A brief history of card games in Australia

One downside of the technological age is that it has consigned so many traditional games and pastimes to obsolescence. Playing cards, however, have proved remarkably resilient. While cards as a concept go back hundreds of years and probably originate in China, the 52-card deck with which we are all familiar today first appeared in the late 1400s in Europe. Playing cards gradually spread around the western world and as they did so, different, but loosely related, games evolved in different ways.

Nowhere was this more the case than in Australia. Colonists brought packs of cards with them from England in the early 1800s and it was not until the 1860s that the first playing card manufacturer started production in Australia. This was a Melbourne-based company called C Troedel and Co, owned by Charles Troedel, a renowned lithographer for whom the manufacture of playing cards was just a small sideline. Troedel’s shop and factory burned down in 1904 shortly before his death two years later.

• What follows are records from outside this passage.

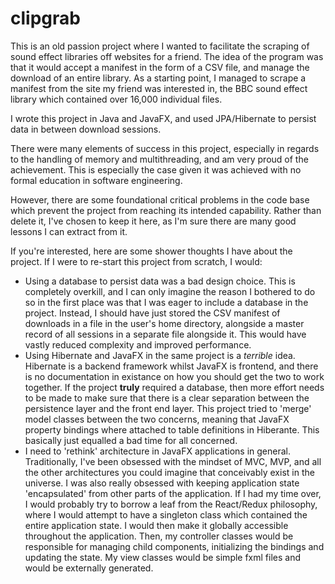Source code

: # clipgrab

This is an old passion project where I wanted to facilitate the scraping of sound effect libraries off websites for a friend. The idea of the program was that it would accept a manifest in the form of a CSV file, and manage the download of an entire library. As a starting point, I managed to scrape a manifest from the site my friend was interested in, the BBC sound effect library which contained over 16,000 individual files.

I wrote this project in Java and JavaFX, and used JPA/Hibernate to persist data in between download sessions.

There were many elements of success in this project, especially in regards to the handling of memory and multithreading, and am very proud of the achievement. This is especially the case given it was achieved with no formal education in software engineering.

However, there are some foundational critical problems in the code base which prevent the project from reaching its intended capability. Rather than delete it, I've chosen to keep it here, as I'm sure there are many good lessons I can extract from it.

If you're interested, here are some shower thoughts I have about the project. If I were to re-start this project from scratch, I would:

* Using a database to persist data was a bad design choice. This is completely overkill, and I can only imagine the reason I bothered to do so in the first place was that I was eager to include a database in the project. Instead, I should have just stored the CSV manifest of downloads in a file in the user's home directory, alongside a master record of all sessions in a separate file alongside it. This would have vastly reduced complexity and improved performance.
* Using Hibernate and JavaFX in the same project is a *terrible* idea. Hibernate is a backend framework whilst JavaFX is frontend, and there is no documentation in existance on how you should get the two to work together. If the project **truly** required a database, then more effort needs to be made to make sure that there is a clear separation between the persistence layer and the front end layer. This project tried to 'merge' model classes between the two concerns, meaning that JavaFX property bindings where attached to table definitions in Hiberante. This basically just equalled a bad time for all concerned.
* I need to 'rethink' architecture in JavaFX applications in general. Traditionally, I've been obsessed with the mindset of MVC, MVP, and all the other architectures you could imagine that conceivably exist in the universe. I was also really obsessed with keeping application state 'encapsulated' from other parts of the application. If I had my time over, I would probably try to borrow a leaf from the React/Redux philosophy, where I would attempt to have a singleton class which contained the entire application state. I would then make it globally accessible throughout the application. Then, my controller classes would be responsible for managing child components, initializing the bindings and updating the state. My view classes would be simple fxml files and would be externally generated.
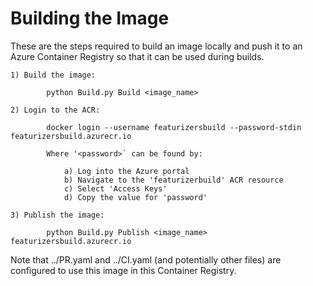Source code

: Building the Image
==================
These are the steps required to build an image locally and push it to an Azure
Container Registry so that it can be used during builds.

    1) Build the image:

            python Build.py Build <image_name>

    2) Login to the ACR:

            docker login --username featurizersbuild --password-stdin featurizersbuild.azurecr.io

            Where '<password>` can be found by:

                a) Log into the Azure portal
                b) Navigate to the 'featurizerbuild' ACR resource
                c) Select 'Access Keys'
                d) Copy the value for 'password'

    3) Publish the image:

            python Build.py Publish <image_name> featurizersbuild.azurecr.io

Note that ../PR.yaml and ../CI.yaml (and potentially other files) are configured to use
this image in this Container Registry.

By the mid 20th century, Australian playing card manufacture was at its peak, with a dozen or more different brands available on the shelves every day. Today, things have gone full circle, and cards are mostly imported, primarily from China.

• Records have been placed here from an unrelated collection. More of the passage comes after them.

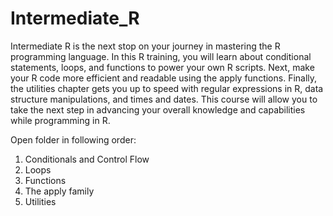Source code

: # Intermediate_R
Intermediate R is the next stop on your journey in mastering the R programming language. In this R training, you will learn about conditional statements, loops, and functions to power your own R scripts. Next, make your R code more efficient and readable using the apply functions. Finally, the utilities chapter gets you up to speed with regular expressions in R, data structure manipulations, and times and dates. This course will allow you to take the next step in advancing your overall knowledge and capabilities while programming in R.

Open folder in following order:

1) Conditionals and Control Flow
2) Loops
3) Functions
4) The apply family
5) Utilities
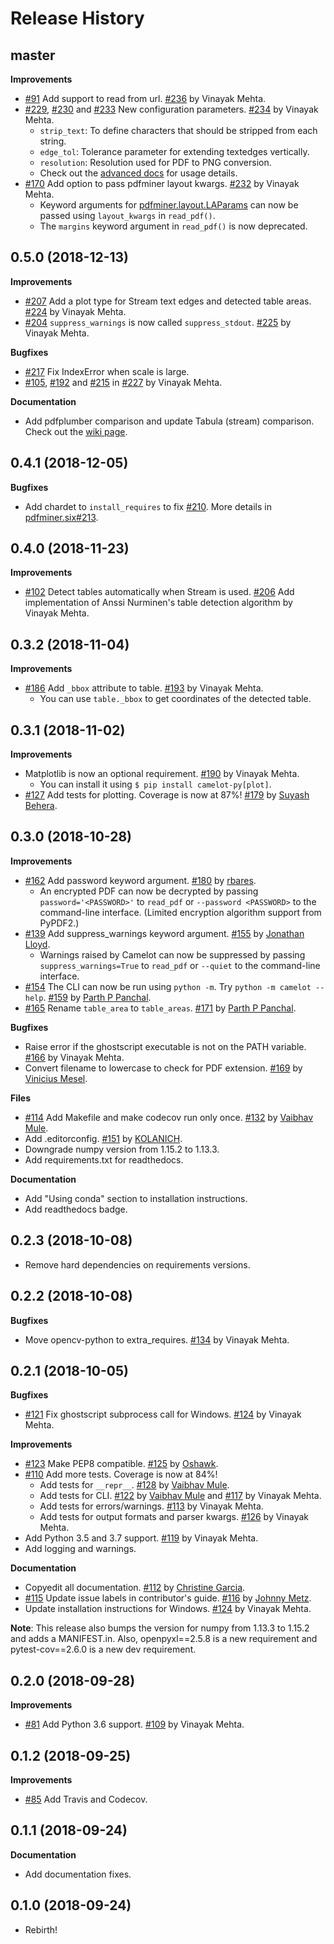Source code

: Release History
===============

master
------

**Improvements**

* [#91](https://github.com/socialcopsdev/camelot/issues/91) Add support to read from url. [#236](https://github.com/socialcopsdev/camelot/pull/236) by Vinayak Mehta.
* [#229](https://github.com/socialcopsdev/camelot/issues/229), [#230](https://github.com/socialcopsdev/camelot/issues/230) and [#233](https://github.com/socialcopsdev/camelot/issues/233) New configuration parameters. [#234](https://github.com/socialcopsdev/camelot/pull/234) by Vinayak Mehta.
    * `strip_text`: To define characters that should be stripped from each string.
    * `edge_tol`: Tolerance parameter for extending textedges vertically.
    * `resolution`: Resolution used for PDF to PNG conversion.
    * Check out the [advanced docs](https://camelot-py.readthedocs.io/en/master/user/advanced.html#strip-characters-from-text) for usage details.
* [#170](https://github.com/socialcopsdev/camelot/issues/170) Add option to pass pdfminer layout kwargs. [#232](https://github.com/socialcopsdev/camelot/pull/232) by Vinayak Mehta.
    * Keyword arguments for [pdfminer.layout.LAParams](https://github.com/euske/pdfminer/blob/master/pdfminer/layout.py#L33) can now be passed using `layout_kwargs` in `read_pdf()`.
    * The `margins` keyword argument in `read_pdf()` is now deprecated.

0.5.0 (2018-12-13)
------------------

**Improvements**

* [#207](https://github.com/socialcopsdev/camelot/issues/207) Add a plot type for Stream text edges and detected table areas. [#224](https://github.com/socialcopsdev/camelot/pull/224) by Vinayak Mehta.
* [#204](https://github.com/socialcopsdev/camelot/issues/204) `suppress_warnings` is now called `suppress_stdout`. [#225](https://github.com/socialcopsdev/camelot/pull/225) by Vinayak Mehta.

**Bugfixes**

* [#217](https://github.com/socialcopsdev/camelot/issues/217) Fix IndexError when scale is large.
* [#105](https://github.com/socialcopsdev/camelot/issues/105), [#192](https://github.com/socialcopsdev/camelot/issues/192) and [#215](https://github.com/socialcopsdev/camelot/issues/215) in [#227](https://github.com/socialcopsdev/camelot/pull/227) by Vinayak Mehta.

**Documentation**

* Add pdfplumber comparison and update Tabula (stream) comparison. Check out the [wiki page](https://github.com/socialcopsdev/camelot/wiki/Comparison-with-other-PDF-Table-Extraction-libraries-and-tools).

0.4.1 (2018-12-05)
------------------

**Bugfixes**

* Add chardet to `install_requires` to fix [#210](https://github.com/socialcopsdev/camelot/issues/210). More details in [pdfminer.six#213](https://github.com/pdfminer/pdfminer.six/issues/213).

0.4.0 (2018-11-23)
------------------

**Improvements**

* [#102](https://github.com/socialcopsdev/camelot/issues/102) Detect tables automatically when Stream is used. [#206](https://github.com/socialcopsdev/camelot/pull/206) Add implementation of Anssi Nurminen's table detection algorithm by Vinayak Mehta.

0.3.2 (2018-11-04)
------------------

**Improvements**

* [#186](https://github.com/socialcopsdev/camelot/issues/186) Add `_bbox` attribute to table. [#193](https://github.com/socialcopsdev/camelot/pull/193) by Vinayak Mehta.
    * You can use `table._bbox` to get coordinates of the detected table.

0.3.1 (2018-11-02)
------------------

**Improvements**

* Matplotlib is now an optional requirement. [#190](https://github.com/socialcopsdev/camelot/pull/190) by Vinayak Mehta.
    * You can install it using `$ pip install camelot-py[plot]`.
* [#127](https://github.com/socialcopsdev/camelot/issues/127) Add tests for plotting. Coverage is now at 87%! [#179](https://github.com/socialcopsdev/camelot/pull/179) by [Suyash Behera](https://github.com/Suyash458).

0.3.0 (2018-10-28)
------------------

**Improvements**

* [#162](https://github.com/socialcopsdev/camelot/issues/162) Add password keyword argument. [#180](https://github.com/socialcopsdev/camelot/pull/180) by [rbares](https://github.com/rbares).
    * An encrypted PDF can now be decrypted by passing `password='<PASSWORD>'` to `read_pdf` or `--password <PASSWORD>` to the command-line interface. (Limited encryption algorithm support from PyPDF2.)
* [#139](https://github.com/socialcopsdev/camelot/issues/139) Add suppress_warnings keyword argument. [#155](https://github.com/socialcopsdev/camelot/pull/155) by [Jonathan Lloyd](https://github.com/jonathanlloyd).
    * Warnings raised by Camelot can now be suppressed by passing `suppress_warnings=True` to `read_pdf` or `--quiet` to the command-line interface.
* [#154](https://github.com/socialcopsdev/camelot/issues/154) The CLI can now be run using `python -m`. Try `python -m camelot --help`. [#159](https://github.com/socialcopsdev/camelot/pull/159) by [Parth P Panchal](https://github.com/pqrth).
* [#165](https://github.com/socialcopsdev/camelot/issues/165) Rename `table_area` to `table_areas`. [#171](https://github.com/socialcopsdev/camelot/pull/171) by [Parth P Panchal](https://github.com/pqrth).

**Bugfixes**

* Raise error if the ghostscript executable is not on the PATH variable. [#166](https://github.com/socialcopsdev/camelot/pull/166) by Vinayak Mehta.
* Convert filename to lowercase to check for PDF extension. [#169](https://github.com/socialcopsdev/camelot/pull/169) by [Vinicius Mesel](https://github.com/vmesel).

**Files**

* [#114](https://github.com/socialcopsdev/camelot/issues/114) Add Makefile and make codecov run only once. [#132](https://github.com/socialcopsdev/camelot/pull/132) by [Vaibhav Mule](https://github.com/vaibhavmule).
* Add .editorconfig. [#151](https://github.com/socialcopsdev/camelot/pull/151) by [KOLANICH](https://github.com/KOLANICH).
* Downgrade numpy version from 1.15.2 to 1.13.3.
* Add requirements.txt for readthedocs.

**Documentation**

* Add "Using conda" section to installation instructions.
* Add readthedocs badge.

0.2.3 (2018-10-08)
------------------

* Remove hard dependencies on requirements versions.

0.2.2 (2018-10-08)
------------------

**Bugfixes**

* Move opencv-python to extra\_requires. [#134](https://github.com/socialcopsdev/camelot/pull/134) by Vinayak Mehta.

0.2.1 (2018-10-05)
------------------

**Bugfixes**

* [#121](https://github.com/socialcopsdev/camelot/issues/121) Fix ghostscript subprocess call for Windows. [#124](https://github.com/socialcopsdev/camelot/pull/124) by Vinayak Mehta.

**Improvements**

* [#123](https://github.com/socialcopsdev/camelot/issues/123) Make PEP8 compatible. [#125](https://github.com/socialcopsdev/camelot/pull/125) by [Oshawk](https://github.com/Oshawk).
* [#110](https://github.com/socialcopsdev/camelot/issues/110) Add more tests. Coverage is now at 84%!
    * Add tests for `__repr__`. [#128](https://github.com/socialcopsdev/camelot/pull/128) by [Vaibhav Mule](https://github.com/vaibhavmule).
    * Add tests for CLI. [#122](https://github.com/socialcopsdev/camelot/pull/122) by [Vaibhav Mule](https://github.com/vaibhavmule) and [#117](https://github.com/socialcopsdev/camelot/pull/117) by Vinayak Mehta.
    * Add tests for errors/warnings. [#113](https://github.com/socialcopsdev/camelot/pull/113) by Vinayak Mehta.
    * Add tests for output formats and parser kwargs. [#126](https://github.com/socialcopsdev/camelot/pull/126) by Vinayak Mehta.
* Add Python 3.5 and 3.7 support. [#119](https://github.com/socialcopsdev/camelot/pull/119) by Vinayak Mehta.
* Add logging and warnings.

**Documentation**

* Copyedit all documentation. [#112](https://github.com/socialcopsdev/camelot/pull/112) by [Christine Garcia](https://github.com/christinegarcia).
* [#115](https://github.com/socialcopsdev/camelot/issues/115) Update issue labels in contributor's guide. [#116](https://github.com/socialcopsdev/camelot/pull/116) by [Johnny Metz](https://github.com/johnnymetz).
* Update installation instructions for Windows. [#124](https://github.com/socialcopsdev/camelot/pull/124) by Vinayak Mehta.

**Note**: This release also bumps the version for numpy from 1.13.3 to 1.15.2 and adds a MANIFEST.in. Also, openpyxl==2.5.8 is a new requirement and pytest-cov==2.6.0 is a new dev requirement.

0.2.0 (2018-09-28)
------------------

**Improvements**

* [#81](https://github.com/socialcopsdev/camelot/issues/81) Add Python 3.6 support. [#109](https://github.com/socialcopsdev/camelot/pull/109) by Vinayak Mehta.

0.1.2 (2018-09-25)
------------------

**Improvements**

* [#85](https://github.com/socialcopsdev/camelot/issues/85) Add Travis and Codecov.

0.1.1 (2018-09-24)
------------------

**Documentation**

* Add documentation fixes.

0.1.0 (2018-09-24)
------------------

* Rebirth!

So much for the cards themselves. Let’s next take a look at the games Australians like to play with them.

Five Hundred – Australia’s national game

This variation of Euchre was actually invented in the USA sometime in the 19th century. However, it is in Australia that the game achieved widespread popularity, to the extent that it became known as the country’s national card game.

Five hundred is played by four players in two teams of two, a little like bridge. It is played with a deck of 43 cards. This comprises a regular 52-card deck with the twos, threes and black fours removed and a joker added.

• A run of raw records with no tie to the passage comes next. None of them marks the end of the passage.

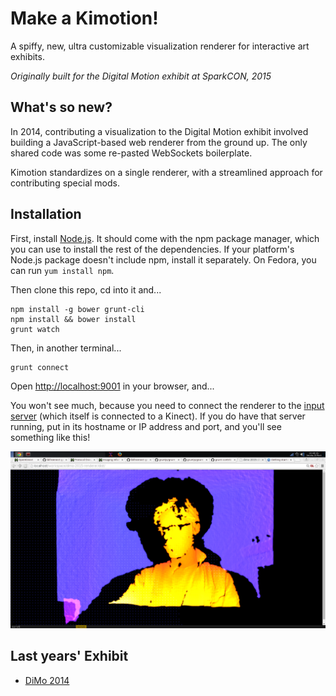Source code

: Make a Kimotion!
================

A spiffy, new, ultra customizable visualization renderer for interactive art
exhibits.

*Originally built for the Digital Motion exhibit at SparkCON, 2015*

What's so new?
--------------

In 2014, contributing a visualization to the Digital Motion exhibit involved
building a JavaScript-based web renderer from the ground up.  The only shared
code was some re-pasted WebSockets boilerplate.

Kimotion standardizes on a single renderer, with a streamlined approach for
contributing special mods.

Installation
------------

First, install [Node.js][node].  It should come with the npm package manager,
which you can use to install the rest of the dependencies.  If your platform's
Node.js package doesn't include npm, install it separately.  On Fedora, you can
run `yum install npm`.

Then clone this repo, cd into it and...

    npm install -g bower grunt-cli
    npm install && bower install
    grunt watch

Then, in another terminal...

    grunt connect

Open [http://localhost:9001](http://localhost:9001) in your browser, and...

You won't see much, because you need to connect the renderer to the [input
server][server] (which itself is connected to a Kinect).  If you do have
that server running, put in its hostname or IP address and port, and you'll see
something like this!

![DiMo 2014 Silhouettes photo](src/images/readme_img.png)

Last years' Exhibit
-------------------

 - [DiMo 2014][dimo2014]

[dimo2014]: http://palebluepixel.org/projects/dimo/
[server]: /server
[node]: https://nodejs.org/
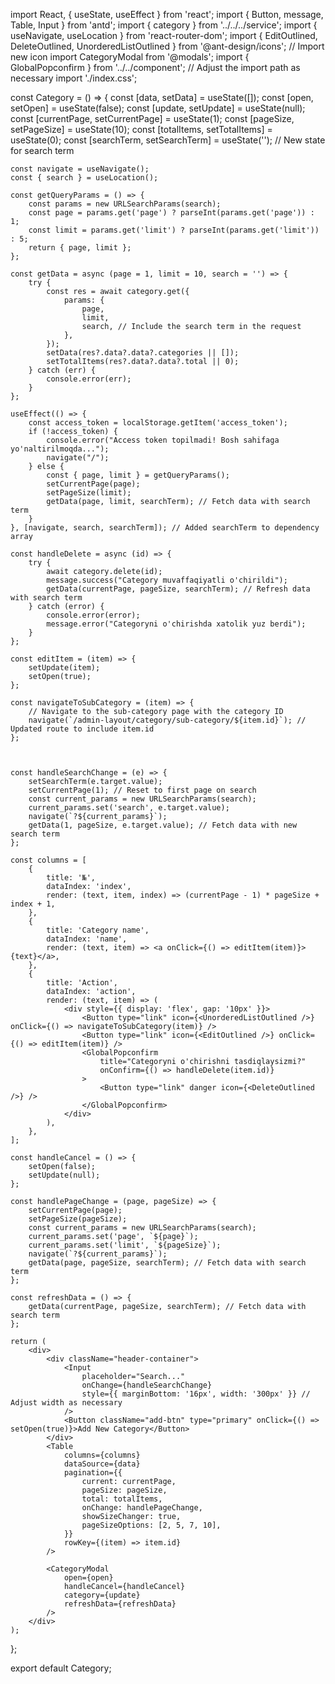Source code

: 
import React, { useState, useEffect } from 'react';
import { Button, message, Table, Input } from 'antd';
import { category } from '../../../service';
import { useNavigate, useLocation } from 'react-router-dom';
import { EditOutlined, DeleteOutlined, UnorderedListOutlined } from '@ant-design/icons'; // Import new icon
import CategoryModal from '@modals';
import { GlobalPopconfirm } from '../../component'; // Adjust the import path as necessary
import './index.css';

const Category = () => {
    const [data, setData] = useState([]);
    const [open, setOpen] = useState(false);
    const [update, setUpdate] = useState(null);
    const [currentPage, setCurrentPage] = useState(1);
    const [pageSize, setPageSize] = useState(10);
    const [totalItems, setTotalItems] = useState(0);
    const [searchTerm, setSearchTerm] = useState(''); // New state for search term

    const navigate = useNavigate();
    const { search } = useLocation();

    const getQueryParams = () => {
        const params = new URLSearchParams(search);
        const page = params.get('page') ? parseInt(params.get('page')) : 1;
        const limit = params.get('limit') ? parseInt(params.get('limit')) : 5;
        return { page, limit };
    };

    const getData = async (page = 1, limit = 10, search = '') => {
        try {
            const res = await category.get({
                params: { 
                    page, 
                    limit,
                    search, // Include the search term in the request
                },
            });
            setData(res?.data?.data?.categories || []);
            setTotalItems(res?.data?.data?.total || 0);
        } catch (err) {
            console.error(err);
        }
    };

    useEffect(() => {
        const access_token = localStorage.getItem('access_token');
        if (!access_token) {
            console.error("Access token topilmadi! Bosh sahifaga yo'naltirilmoqda...");
            navigate("/");
        } else {
            const { page, limit } = getQueryParams();
            setCurrentPage(page);
            setPageSize(limit);
            getData(page, limit, searchTerm); // Fetch data with search term
        }
    }, [navigate, search, searchTerm]); // Added searchTerm to dependency array

    const handleDelete = async (id) => {
        try {
            await category.delete(id);
            message.success("Category muvaffaqiyatli o'chirildi");
            getData(currentPage, pageSize, searchTerm); // Refresh data with search term
        } catch (error) {
            console.error(error);
            message.error("Categoryni o'chirishda xatolik yuz berdi");
        }
    };

    const editItem = (item) => {
        setUpdate(item);
        setOpen(true);
    };

    const navigateToSubCategory = (item) => {
        // Navigate to the sub-category page with the category ID
        navigate(`/admin-layout/category/sub-category/${item.id}`); // Updated route to include item.id
    };
    
    
    
    const handleSearchChange = (e) => {
        setSearchTerm(e.target.value);
        setCurrentPage(1); // Reset to first page on search
        const current_params = new URLSearchParams(search);
        current_params.set('search', e.target.value);
        navigate(`?${current_params}`);
        getData(1, pageSize, e.target.value); // Fetch data with new search term
    };

    const columns = [
        {
            title: '№',
            dataIndex: 'index',
            render: (text, item, index) => (currentPage - 1) * pageSize + index + 1,
        },
        {
            title: 'Category name',
            dataIndex: 'name',
            render: (text, item) => <a onClick={() => editItem(item)}>{text}</a>,
        },
        {
            title: 'Action',
            dataIndex: 'action',
            render: (text, item) => (
                <div style={{ display: 'flex', gap: '10px' }}>
                    <Button type="link" icon={<UnorderedListOutlined />} onClick={() => navigateToSubCategory(item)} />
                    <Button type="link" icon={<EditOutlined />} onClick={() => editItem(item)} />
                    <GlobalPopconfirm
                        title="Categoryni o'chirishni tasdiqlaysizmi?"
                        onConfirm={() => handleDelete(item.id)}
                    >
                        <Button type="link" danger icon={<DeleteOutlined />} />
                    </GlobalPopconfirm>
                </div>
            ),
        },
    ];

    const handleCancel = () => {
        setOpen(false);
        setUpdate(null);
    };

    const handlePageChange = (page, pageSize) => {
        setCurrentPage(page);
        setPageSize(pageSize);
        const current_params = new URLSearchParams(search);
        current_params.set('page', `${page}`);
        current_params.set('limit', `${pageSize}`);
        navigate(`?${current_params}`);
        getData(page, pageSize, searchTerm); // Fetch data with search term
    };

    const refreshData = () => {
        getData(currentPage, pageSize, searchTerm); // Fetch data with search term
    };

    return (
        <div>
            <div className="header-container">
                <Input
                    placeholder="Search..."
                    onChange={handleSearchChange}
                    style={{ marginBottom: '16px', width: '300px' }} // Adjust width as necessary
                />
                <Button className="add-btn" type="primary" onClick={() => setOpen(true)}>Add New Category</Button>
            </div>
            <Table
                columns={columns}
                dataSource={data}
                pagination={{
                    current: currentPage,
                    pageSize: pageSize,
                    total: totalItems,
                    onChange: handlePageChange,
                    showSizeChanger: true,
                    pageSizeOptions: [2, 5, 7, 10],
                }}
                rowKey={(item) => item.id}
            />
            
            <CategoryModal
                open={open}
                handleCancel={handleCancel}
                category={update}
                refreshData={refreshData}
            />
        </div>
    );
};

export default Category;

Gameplay follows the same basic principles as contract whist, with players first bidding how many tricks they are going to win. However, there are additional nuances in the way that trumps behave and in the role of the joker. You can read up on the full rules of 500 here.

Kuns – an Aboriginal game from the Northern Territory

Cards might have arrived in Australia with the settlers, but they were soon adopted by native Australians, who came up with games of their own. One that has stood the test of time is Kuns, also known as Bayb Kad.

It is played using a 40-card deck, by removing all picture cards from a standard deck. Each player is dealt five cards and the best hand wins. In order to be eligible, three of the cards must add up to a multiple of 10. If this condition is not satisfied, the hand scores nothing. If the condition is satisfied, the hand is valued on the last digit of the sum of the other two cards. The best score is if this is also a multiple of 10. Otherwise, the highest value wins. It’s a fast and furious game, and the biggest surprise is that nobody has thought of adapting it as a casino game!

Five card draw – the classic poker variation

Poker is popular the world over. The high profile of the World Series of Poker has inspired thousands to take up the game, and the internet has made it easy to learn in relatively safe surroundings, without the need to face off against other players until you are ready. That’s as much the case in Australia as it is anywhere, and the top rated poker sites in Australia offer a wide variation of online poker games to players of every skill level, from absolute beginners to bracelet-winning pros.

The most popular version of poker worldwide is Texas Holdem, and this game has its fair share of players in Australia, too. However, Australians also have a lot of love for five card draw. If you have ever played video poker, this is essentially the same game.

The only difference is that when you play against other players instead of the computer, there are rounds of betting. Typically, players first place and ante bet, then the first round of betting is when they receive their 5-card hand. They can then have as many cards as they wish re-dealt, and there is a final round of betting before the reveal.

Rickety Kate

This negative-scoring game is conceptually the same as Hearts, the card game made famous by Stephen King in his collection of novellas Hearts in Atlantis. It is best played with four people, as it uses the entire deck of cards. However, it can be adapted for three or five players by removing thee two of clubs and/or diamonds.

Once the cards have been distributed, each player can choose three to pass to another player. Vary between passing left, right or across so you do not always get the same player’s discards. Players may not pass the Queen of Spades – or Rickety Kate as she is known. Whoever has the 2 of clubs leads (or the 3 of clubs if the 2 is out of play), and players must play the same suit if they can. If not, they can judiciously discard other suits. The objective is to avoid winning hearts or the Queen of Spades.

Scoring systems vary, but most popular is hearts at face value from 2-13 for the King, 15 for the Ace of Hearts and 25 for Rickety Kate. When someone hits an agreed score, the player with the lowest score wins.

A high-risk but high-return strategy is to “shoot for the moon” – win all the hearts and Rickety Kate in a single hand and your score gets reset to zero.